There's been a new development in American politics in this presidential race: both the left and right wing are speaking out against an entertainment industry that has become breathtakingly exploitative and crass. In a recent series of Senate Committee hearings, legislators and experts got together to lambaste the entertainment industry for willfully marketing adult-oriented material to minors. Example: the FTC chairman reported that a major film studio constituted a focus group of 10- and 11-year-olds to devise a marketing strategy for an 'R' rated movie.

Most Canadians have never gotten too incensed about the dubious moral quality of US commerical media products, or to whom these products are marketed, but now that we're consuming so much of them, maybe it's time to think about it a bit more carefully.
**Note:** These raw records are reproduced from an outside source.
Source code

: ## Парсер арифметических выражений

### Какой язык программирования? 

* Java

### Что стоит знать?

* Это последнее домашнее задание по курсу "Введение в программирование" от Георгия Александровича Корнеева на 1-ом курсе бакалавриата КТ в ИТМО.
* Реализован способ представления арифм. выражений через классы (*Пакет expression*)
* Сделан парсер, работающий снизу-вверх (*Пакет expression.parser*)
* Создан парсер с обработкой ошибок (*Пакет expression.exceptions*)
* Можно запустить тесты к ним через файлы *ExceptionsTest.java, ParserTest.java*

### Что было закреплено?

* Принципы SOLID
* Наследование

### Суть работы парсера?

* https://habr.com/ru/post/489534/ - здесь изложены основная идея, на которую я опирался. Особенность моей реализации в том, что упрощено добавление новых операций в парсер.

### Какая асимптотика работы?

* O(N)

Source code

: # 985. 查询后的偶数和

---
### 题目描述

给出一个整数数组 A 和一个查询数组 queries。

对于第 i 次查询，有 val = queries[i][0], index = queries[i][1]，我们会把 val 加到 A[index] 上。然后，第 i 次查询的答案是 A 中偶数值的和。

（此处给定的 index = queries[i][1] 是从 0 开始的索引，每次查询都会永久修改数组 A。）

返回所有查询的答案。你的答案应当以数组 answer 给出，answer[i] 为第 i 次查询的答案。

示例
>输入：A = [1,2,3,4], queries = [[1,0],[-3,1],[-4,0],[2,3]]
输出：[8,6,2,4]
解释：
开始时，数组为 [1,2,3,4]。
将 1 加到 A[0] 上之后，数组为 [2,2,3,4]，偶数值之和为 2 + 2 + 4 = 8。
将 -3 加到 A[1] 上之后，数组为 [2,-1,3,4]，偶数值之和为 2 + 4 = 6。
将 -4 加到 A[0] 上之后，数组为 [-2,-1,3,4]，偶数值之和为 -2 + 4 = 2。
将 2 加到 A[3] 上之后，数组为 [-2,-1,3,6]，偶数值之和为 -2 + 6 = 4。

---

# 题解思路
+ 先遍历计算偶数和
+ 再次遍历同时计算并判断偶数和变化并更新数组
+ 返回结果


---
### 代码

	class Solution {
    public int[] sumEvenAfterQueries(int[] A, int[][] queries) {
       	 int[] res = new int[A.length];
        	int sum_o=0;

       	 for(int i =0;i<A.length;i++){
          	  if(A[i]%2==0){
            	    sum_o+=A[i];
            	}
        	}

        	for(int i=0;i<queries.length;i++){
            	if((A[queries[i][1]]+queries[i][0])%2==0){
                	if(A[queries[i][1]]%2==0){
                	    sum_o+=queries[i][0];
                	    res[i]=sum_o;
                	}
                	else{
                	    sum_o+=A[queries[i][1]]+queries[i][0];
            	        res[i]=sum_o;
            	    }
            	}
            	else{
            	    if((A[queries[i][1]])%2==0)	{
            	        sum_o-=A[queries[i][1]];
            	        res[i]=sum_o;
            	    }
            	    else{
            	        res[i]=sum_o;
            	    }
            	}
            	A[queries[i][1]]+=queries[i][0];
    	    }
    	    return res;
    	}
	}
Most young people will tell you they "just find it funny" to watch violent movies or read sexually-explicit features in Cosmo or Maxim, loudly advertised on the cover. They realize that the gyrating, half-naked females in the Green Day video are there as "a joke", and that the violence in American Psycho is "satirical". But how many expressions of women as sexual objects (or murder fodder) do I have to swallow down to be involved in my culture? Personally, I'm up for a holiday from irony. I'd like to take it all dead serious for a while, and find out just how left-out I feel.

The liberal impulse is to resent anything that reeks of censorship or hypocricy. For example, a year ago, then-republican-candidate Elizabeth Dole had a platform plank that libraries had to ensure that their computers didn't allow access to pornographic web sites, or risk having their federal funding yanked. This seems ridiculously off-the-mark--surely libraries need promises of more money, not threats of less. But at the same time, it's hard not to believe that little kids shouldn't play video games where they have to shoot people--and get more points for shooting them in the head. They shouldn't listen to rap music that features people gleefully murdering men and women indiscriminately (everyone picks on Eminem, but he's just one example among hundreds of artists). And, Dole's right--they shouldn't be allowed to look at pornography at their local public library. If you think I'm being anti-sex, check out some internet pornography, and pretend you're a twelve-year old boy. Scared yet?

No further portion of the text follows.